** TRY IT **
The reply must repeat each entry exactly and contain no pictures.

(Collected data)

++++++++++

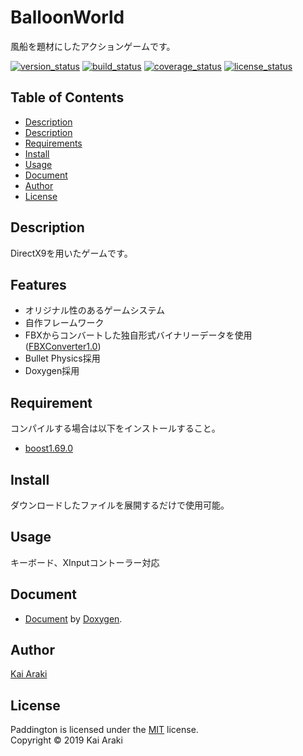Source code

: BalloonWorld
====================

風船を題材にしたアクションゲームです。

[![version_status][url_shields_version]](#)
[![build_status][url_shields_build]](#)
[![coverage_status][url_shields_coverage]](#)
[![license_status][url_shields_license]](#)

Table of Contents
--------------------
* [Description](#Description)
* [Description](#Description)
* [Requirements](#Requirement)
* [Install](#Install)
* [Usage](#Usage)
* [Document](#Document)
* [Author](#Author)
* [License](#License)

Description
--------------------
DirectX9を用いたゲームです。

Features
--------------------
* オリジナル性のあるゲームシステム
* 自作フレームワーク
* FBXからコンバートした独自形式バイナリーデータを使用([FBXConverter1.0][url_fbx_converter])
* Bullet Physics採用
* Doxygen採用

Requirement
--------------------
コンパイルする場合は以下をインストールすること。
* [boost1.69.0][url_boost]

Install
--------------------
ダウンロードしたファイルを展開するだけで使用可能。

Usage
--------------------
キーボード、XInputコントーラー対応

Document
--------------------
* [Document][url_document] by [Doxygen][url_doxygen].

Author
--------------------
[Kai Araki][url_author]

License
--------------------
Paddington is licensed under the [MIT][url_mit] license.  
Copyright &copy; 2019 Kai Araki


[url_shields_version]: https://img.shields.io/badge/version-v1.0-blue.svg
[url_shields_build]: https://img.shields.io/badge/build-passing-brightgreen.svg
[url_shields_coverage]: https://img.shields.io/badge/coverage-100%25-brightgreen.svg
[url_shields_license]: https://img.shields.io/badge/license-MIT-blue.svg
[url_fbx_converter]: https://github.com/Coron4444/FbxConverter
[url_boost]: https://www.boost.org/users/history/version_1_69_0.html
[url_document]: https://coron4444.github.io/FbxConverter/Document/html/index.html
[url_doxygen]: http://www.doxygen.jp/
[url_author]: https://github.com/Coron4444
[url_mit]: https://opensource.org/licenses/mit-license.php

++++++++++

** REPLY TO THE EXERCISE **
Source code

: BalloonWorld
====================

風船を題材にしたアクションゲームです。

[![version_status][url_shields_version]](#)
[![build_status][url_shields_build]](#)
[![coverage_status][url_shields_coverage]](#)
[![license_status][url_shields_license]](#)

Table of Contents
--------------------
* [Description](#Description)
* [Description](#Description)
* [Requirements](#Requirement)
* [Install](#Install)
* [Usage](#Usage)
* [Document](#Document)
* [Author](#Author)
* [License](#License)

Description
--------------------
DirectX9を用いたゲームです。

Features
--------------------
* オリジナル性のあるゲームシステム
* 自作フレームワーク
* FBXからコンバートした独自形式バイナリーデータを使用([FBXConverter1.0][url_fbx_converter])
* Bullet Physics採用
* Doxygen採用

Requirement
--------------------
コンパイルする場合は以下をインストールすること。
* [boost1.69.0][url_boost]

Install
--------------------
ダウンロードしたファイルを展開するだけで使用可能。

Usage
--------------------
キーボード、XInputコントーラー対応

Document
--------------------
* [Document][url_document] by [Doxygen][url_doxygen].

Author
--------------------
[Kai Araki][url_author]

License
--------------------
Paddington is licensed under the [MIT][url_mit] license.  
Copyright &copy; 2019 Kai Araki


[url_shields_version]: https://img.shields.io/badge/version-v1.0-blue.svg
[url_shields_build]: https://img.shields.io/badge/build-passing-brightgreen.svg
[url_shields_coverage]: https://img.shields.io/badge/coverage-100%25-brightgreen.svg
[url_shields_license]: https://img.shields.io/badge/license-MIT-blue.svg
[url_fbx_converter]: https://github.com/Coron4444/FbxConverter
[url_boost]: https://www.boost.org/users/history/version_1_69_0.html
[url_document]: https://coron4444.github.io/FbxConverter/Document/html/index.html
[url_doxygen]: http://www.doxygen.jp/
[url_author]: https://github.com/Coron4444
[url_mit]: https://opensource.org/licenses/mit-license.php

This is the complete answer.